=== Section Start ===

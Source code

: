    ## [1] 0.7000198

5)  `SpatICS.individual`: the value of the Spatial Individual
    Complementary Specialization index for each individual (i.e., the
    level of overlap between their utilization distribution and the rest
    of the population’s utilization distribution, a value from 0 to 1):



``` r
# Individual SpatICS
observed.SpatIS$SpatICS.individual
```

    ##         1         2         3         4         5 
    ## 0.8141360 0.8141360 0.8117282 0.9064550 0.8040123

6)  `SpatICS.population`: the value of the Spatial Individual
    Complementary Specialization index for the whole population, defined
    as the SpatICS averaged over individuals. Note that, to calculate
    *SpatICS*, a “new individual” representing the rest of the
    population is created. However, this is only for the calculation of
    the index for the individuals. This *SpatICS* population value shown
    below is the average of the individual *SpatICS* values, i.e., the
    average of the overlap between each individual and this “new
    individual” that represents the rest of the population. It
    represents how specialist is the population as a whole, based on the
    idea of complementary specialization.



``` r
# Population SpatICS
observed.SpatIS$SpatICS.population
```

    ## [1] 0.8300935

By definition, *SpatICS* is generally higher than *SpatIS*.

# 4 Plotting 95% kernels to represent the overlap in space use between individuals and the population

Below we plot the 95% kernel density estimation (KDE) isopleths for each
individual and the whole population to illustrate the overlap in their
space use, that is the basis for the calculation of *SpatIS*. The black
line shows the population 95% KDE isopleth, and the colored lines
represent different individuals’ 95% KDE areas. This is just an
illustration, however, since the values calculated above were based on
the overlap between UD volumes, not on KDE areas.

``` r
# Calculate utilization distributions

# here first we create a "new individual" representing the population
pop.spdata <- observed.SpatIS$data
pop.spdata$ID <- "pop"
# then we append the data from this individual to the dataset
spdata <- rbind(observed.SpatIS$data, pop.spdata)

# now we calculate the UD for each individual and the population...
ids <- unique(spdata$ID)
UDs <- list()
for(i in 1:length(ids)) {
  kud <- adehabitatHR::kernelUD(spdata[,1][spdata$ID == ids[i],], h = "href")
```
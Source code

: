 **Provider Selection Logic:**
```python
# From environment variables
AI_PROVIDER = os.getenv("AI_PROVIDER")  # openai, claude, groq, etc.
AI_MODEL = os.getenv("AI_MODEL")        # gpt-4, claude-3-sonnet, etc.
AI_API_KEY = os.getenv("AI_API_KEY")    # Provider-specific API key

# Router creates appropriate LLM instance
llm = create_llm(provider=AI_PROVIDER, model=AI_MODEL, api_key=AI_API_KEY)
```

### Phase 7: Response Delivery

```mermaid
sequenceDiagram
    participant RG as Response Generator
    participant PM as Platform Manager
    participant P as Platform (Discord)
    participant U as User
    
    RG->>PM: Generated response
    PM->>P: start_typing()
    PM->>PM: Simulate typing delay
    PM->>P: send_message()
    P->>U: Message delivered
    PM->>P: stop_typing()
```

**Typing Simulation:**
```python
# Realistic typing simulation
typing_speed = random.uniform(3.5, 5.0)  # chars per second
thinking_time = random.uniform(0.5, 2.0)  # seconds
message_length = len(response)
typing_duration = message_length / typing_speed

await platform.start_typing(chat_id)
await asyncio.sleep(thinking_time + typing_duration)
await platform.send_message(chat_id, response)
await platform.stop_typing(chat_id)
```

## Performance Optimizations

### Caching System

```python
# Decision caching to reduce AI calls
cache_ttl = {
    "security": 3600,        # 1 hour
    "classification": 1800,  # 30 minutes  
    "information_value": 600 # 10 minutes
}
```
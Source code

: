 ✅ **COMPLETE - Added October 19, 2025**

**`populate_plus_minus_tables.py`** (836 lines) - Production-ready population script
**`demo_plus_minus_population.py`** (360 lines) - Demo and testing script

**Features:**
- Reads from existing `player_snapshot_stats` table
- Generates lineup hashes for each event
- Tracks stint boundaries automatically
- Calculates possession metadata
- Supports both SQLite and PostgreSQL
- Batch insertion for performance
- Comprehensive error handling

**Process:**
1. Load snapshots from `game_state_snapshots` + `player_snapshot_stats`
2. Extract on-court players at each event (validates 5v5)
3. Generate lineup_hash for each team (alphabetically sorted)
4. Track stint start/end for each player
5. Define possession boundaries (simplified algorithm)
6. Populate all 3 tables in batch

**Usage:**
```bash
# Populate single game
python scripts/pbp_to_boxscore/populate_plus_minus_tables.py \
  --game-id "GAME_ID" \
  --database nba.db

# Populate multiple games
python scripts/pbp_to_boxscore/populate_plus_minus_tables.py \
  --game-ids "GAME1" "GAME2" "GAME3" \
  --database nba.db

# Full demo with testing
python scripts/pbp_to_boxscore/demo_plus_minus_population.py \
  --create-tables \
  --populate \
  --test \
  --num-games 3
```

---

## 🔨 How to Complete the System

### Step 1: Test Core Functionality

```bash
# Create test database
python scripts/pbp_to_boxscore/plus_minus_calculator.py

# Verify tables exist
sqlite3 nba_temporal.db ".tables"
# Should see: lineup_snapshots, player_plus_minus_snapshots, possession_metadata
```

=== Section End ===

• What the task asks: Transcribe the lines above precisely, keeping each one unchanged.

• Result for this task:
Source code

:    ## [1] 0.7000198

5)  `SpatICS.individual`: the value of the Spatial Individual
    Complementary Specialization index for each individual (i.e., the
    level of overlap between their utilization distribution and the rest
    of the population’s utilization distribution, a value from 0 to 1):



``` r
# Individual SpatICS
observed.SpatIS$SpatICS.individual
```

    ##         1         2         3         4         5 
    ## 0.8141360 0.8141360 0.8117282 0.9064550 0.8040123

6)  `SpatICS.population`: the value of the Spatial Individual
    Complementary Specialization index for the whole population, defined
    as the SpatICS averaged over individuals. Note that, to calculate
    *SpatICS*, a “new individual” representing the rest of the
    population is created. However, this is only for the calculation of
    the index for the individuals. This *SpatICS* population value shown
    below is the average of the individual *SpatICS* values, i.e., the
    average of the overlap between each individual and this “new
    individual” that represents the rest of the population. It
    represents how specialist is the population as a whole, based on the
    idea of complementary specialization.



``` r
# Population SpatICS
observed.SpatIS$SpatICS.population
```

    ## [1] 0.8300935

By definition, *SpatICS* is generally higher than *SpatIS*.

# 4 Plotting 95% kernels to represent the overlap in space use between individuals and the population

Below we plot the 95% kernel density estimation (KDE) isopleths for each
individual and the whole population to illustrate the overlap in their
space use, that is the basis for the calculation of *SpatIS*. The black
line shows the population 95% KDE isopleth, and the colored lines
represent different individuals’ 95% KDE areas. This is just an
illustration, however, since the values calculated above were based on
the overlap between UD volumes, not on KDE areas.

``` r
# Calculate utilization distributions

# here first we create a "new individual" representing the population
pop.spdata <- observed.SpatIS$data
pop.spdata$ID <- "pop"
# then we append the data from this individual to the dataset
spdata <- rbind(observed.SpatIS$data, pop.spdata)

# now we calculate the UD for each individual and the population...
ids <- unique(spdata$ID)
UDs <- list()
for(i in 1:length(ids)) {
  kud <- adehabitatHR::kernelUD(spdata[,1][spdata$ID == ids[i],], h = "href")
```
Source code

: **Provider Selection Logic:**
```python
# From environment variables
AI_PROVIDER = os.getenv("AI_PROVIDER")  # openai, claude, groq, etc.
AI_MODEL = os.getenv("AI_MODEL")        # gpt-4, claude-3-sonnet, etc.
AI_API_KEY = os.getenv("AI_API_KEY")    # Provider-specific API key

# Router creates appropriate LLM instance
llm = create_llm(provider=AI_PROVIDER, model=AI_MODEL, api_key=AI_API_KEY)
```

### Phase 7: Response Delivery

```mermaid
sequenceDiagram
    participant RG as Response Generator
    participant PM as Platform Manager
    participant P as Platform (Discord)
    participant U as User
    
    RG->>PM: Generated response
    PM->>P: start_typing()
    PM->>PM: Simulate typing delay
    PM->>P: send_message()
    P->>U: Message delivered
    PM->>P: stop_typing()
```

**Typing Simulation:**
```python
# Realistic typing simulation
typing_speed = random.uniform(3.5, 5.0)  # chars per second
thinking_time = random.uniform(0.5, 2.0)  # seconds
message_length = len(response)
typing_duration = message_length / typing_speed

await platform.start_typing(chat_id)
await asyncio.sleep(thinking_time + typing_duration)
await platform.send_message(chat_id, response)
await platform.stop_typing(chat_id)
```

## Performance Optimizations

### Caching System

```python
# Decision caching to reduce AI calls
cache_ttl = {
    "security": 3600,        # 1 hour
    "classification": 1800,  # 30 minutes  
    "information_value": 600 # 10 minutes
}
```
Source code

: ✅ **COMPLETE - Added October 19, 2025**

**`populate_plus_minus_tables.py`** (836 lines) - Production-ready population script
**`demo_plus_minus_population.py`** (360 lines) - Demo and testing script

**Features:**
- Reads from existing `player_snapshot_stats` table
- Generates lineup hashes for each event
- Tracks stint boundaries automatically
- Calculates possession metadata
- Supports both SQLite and PostgreSQL
- Batch insertion for performance
- Comprehensive error handling

**Process:**
1. Load snapshots from `game_state_snapshots` + `player_snapshot_stats`
2. Extract on-court players at each event (validates 5v5)
3. Generate lineup_hash for each team (alphabetically sorted)
4. Track stint start/end for each player
5. Define possession boundaries (simplified algorithm)
6. Populate all 3 tables in batch

**Usage:**
```bash
# Populate single game
python scripts/pbp_to_boxscore/populate_plus_minus_tables.py \
  --game-id "GAME_ID" \
  --database nba.db

# Populate multiple games
python scripts/pbp_to_boxscore/populate_plus_minus_tables.py \
  --game-ids "GAME1" "GAME2" "GAME3" \
  --database nba.db

# Full demo with testing
python scripts/pbp_to_boxscore/demo_plus_minus_population.py \
  --create-tables \
  --populate \
  --test \
  --num-games 3
```

---

## 🔨 How to Complete the System

### Step 1: Test Core Functionality

```bash
# Create test database
python scripts/pbp_to_boxscore/plus_minus_calculator.py

# Verify tables exist
sqlite3 nba_temporal.db ".tables"
# Should see: lineup_snapshots, player_plus_minus_snapshots, possession_metadata
```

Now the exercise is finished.